Este año la XIV Peregrinación pidió por los Enfermos, bajo el lema “Caminando con Santa Maravillas de Jesús llevemos a todos la alegría de la fe y el amor de Dios”.

Los fieles que partieron desde Nogoyá el sábado a las 17, recorrieron más de 70 kilómetros para llegar a Crespo el domingo por la tarde donde se ofició la misa de bienvenida de los fieles peregrinos.

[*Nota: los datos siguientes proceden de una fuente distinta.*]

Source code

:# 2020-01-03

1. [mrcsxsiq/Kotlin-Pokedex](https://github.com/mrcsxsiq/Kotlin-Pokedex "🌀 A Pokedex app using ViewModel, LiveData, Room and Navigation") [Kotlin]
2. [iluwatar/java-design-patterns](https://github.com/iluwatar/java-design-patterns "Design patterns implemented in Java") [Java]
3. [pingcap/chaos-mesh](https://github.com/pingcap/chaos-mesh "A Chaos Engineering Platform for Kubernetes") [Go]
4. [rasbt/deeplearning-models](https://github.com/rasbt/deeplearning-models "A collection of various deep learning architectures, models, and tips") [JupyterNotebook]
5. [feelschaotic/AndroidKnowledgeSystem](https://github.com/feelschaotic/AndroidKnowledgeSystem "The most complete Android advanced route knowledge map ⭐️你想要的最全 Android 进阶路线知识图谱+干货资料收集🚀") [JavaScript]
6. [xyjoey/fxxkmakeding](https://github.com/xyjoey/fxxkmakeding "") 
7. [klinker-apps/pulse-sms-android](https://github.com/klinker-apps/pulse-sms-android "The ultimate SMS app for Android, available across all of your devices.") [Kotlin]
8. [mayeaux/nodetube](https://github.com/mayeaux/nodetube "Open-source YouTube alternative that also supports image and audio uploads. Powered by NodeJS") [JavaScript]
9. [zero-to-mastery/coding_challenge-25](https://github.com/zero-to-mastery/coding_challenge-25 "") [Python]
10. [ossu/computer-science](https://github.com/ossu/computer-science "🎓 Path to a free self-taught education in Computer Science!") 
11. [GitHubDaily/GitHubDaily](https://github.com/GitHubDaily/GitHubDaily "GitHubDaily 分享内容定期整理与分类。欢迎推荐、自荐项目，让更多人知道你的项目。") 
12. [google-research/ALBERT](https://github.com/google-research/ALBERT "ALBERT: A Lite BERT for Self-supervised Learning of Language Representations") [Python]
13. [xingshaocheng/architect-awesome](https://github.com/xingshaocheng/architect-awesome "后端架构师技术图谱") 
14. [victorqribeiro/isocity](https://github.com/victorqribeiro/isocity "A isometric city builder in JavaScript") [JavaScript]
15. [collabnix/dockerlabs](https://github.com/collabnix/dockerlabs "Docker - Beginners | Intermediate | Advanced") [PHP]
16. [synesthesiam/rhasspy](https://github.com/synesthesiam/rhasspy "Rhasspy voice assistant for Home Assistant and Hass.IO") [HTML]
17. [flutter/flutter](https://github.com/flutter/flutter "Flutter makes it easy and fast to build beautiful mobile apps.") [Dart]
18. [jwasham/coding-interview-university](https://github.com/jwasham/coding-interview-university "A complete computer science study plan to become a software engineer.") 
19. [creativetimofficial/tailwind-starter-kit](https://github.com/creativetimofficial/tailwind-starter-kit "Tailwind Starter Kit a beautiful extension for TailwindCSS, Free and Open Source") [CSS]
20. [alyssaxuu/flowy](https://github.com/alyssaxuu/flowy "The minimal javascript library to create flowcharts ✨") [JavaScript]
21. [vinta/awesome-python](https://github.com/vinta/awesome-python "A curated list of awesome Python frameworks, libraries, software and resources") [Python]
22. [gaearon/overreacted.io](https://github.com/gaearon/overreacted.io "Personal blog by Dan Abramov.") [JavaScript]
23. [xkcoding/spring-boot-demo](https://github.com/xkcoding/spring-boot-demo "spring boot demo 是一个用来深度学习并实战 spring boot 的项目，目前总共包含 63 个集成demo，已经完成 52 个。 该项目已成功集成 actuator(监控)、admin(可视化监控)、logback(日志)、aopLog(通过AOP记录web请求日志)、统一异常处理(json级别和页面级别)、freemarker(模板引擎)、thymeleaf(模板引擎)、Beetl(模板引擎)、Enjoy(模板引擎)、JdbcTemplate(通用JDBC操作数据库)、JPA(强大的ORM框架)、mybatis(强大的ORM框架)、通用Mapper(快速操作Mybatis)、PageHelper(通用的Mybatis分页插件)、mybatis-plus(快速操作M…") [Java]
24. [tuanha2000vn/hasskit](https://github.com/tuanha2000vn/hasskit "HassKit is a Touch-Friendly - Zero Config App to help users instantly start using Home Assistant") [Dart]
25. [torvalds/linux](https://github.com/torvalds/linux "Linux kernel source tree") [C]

Cada uno llegó con una intención especial, ciento de fieles se concentraron al costado del convento de las Carmelitas Descalzas, donde se encuentra la ermita de la Madre Maravillas de Jesús para luego marchar hacia Crespo. Con cantos, rezos, oraciones e intenciones especiales comenzó la marcha que -tras cinco paradas- culminó en la ermita de Santa Maravillas de Jesús de Crespo, ubicada en la intersección de Alem y López y Planes.

Historia

Cabe recordar que la realización de este acto de fe en devoción a la Madre Maravillas de Jesús surgió por impulso de un matrimonio crespense, conformado por Mónica Farher y Alfonso Fontana. En 2002 iniciaron una peregrinación desde Crespo hasta Nogoyá con la sola idea de ofrecer un agradecimiento a la entonces beata Madre Maravillas de Jesús, una carmelita de origen español que en Entre Ríos ha generado mucha devoción entre los católicos.

El propósito de los Fontana en esa ocasión fue dar gracias por la evolución favorable en el estado de salud de una amiga de la familia, residente en Jujuy, afectada de un tumor que le impedía moverse. 

La santa

La Madre Maravillas, nacida en 1892 en Madrid y muerta en 1974 en el convento de La Aldehuela, fue una carmelita que, en vida, se volcó a las excesivas privaciones y hasta la humillación.

Una de sus frases: “Lo que Dios quiera, como Dios quiera, cuando Dios quiera”. A la santa se le atribuye la reanimación del pequeño Manuel Vilar, en Nogoyá, ya dado por muerto, hecho certificado por médicos nogoyaenses, en el año 1998. En 2002 fue canonizada por el hoy San Juan Pablo II.

Su fiesta religiosa es el 11 de diciembre.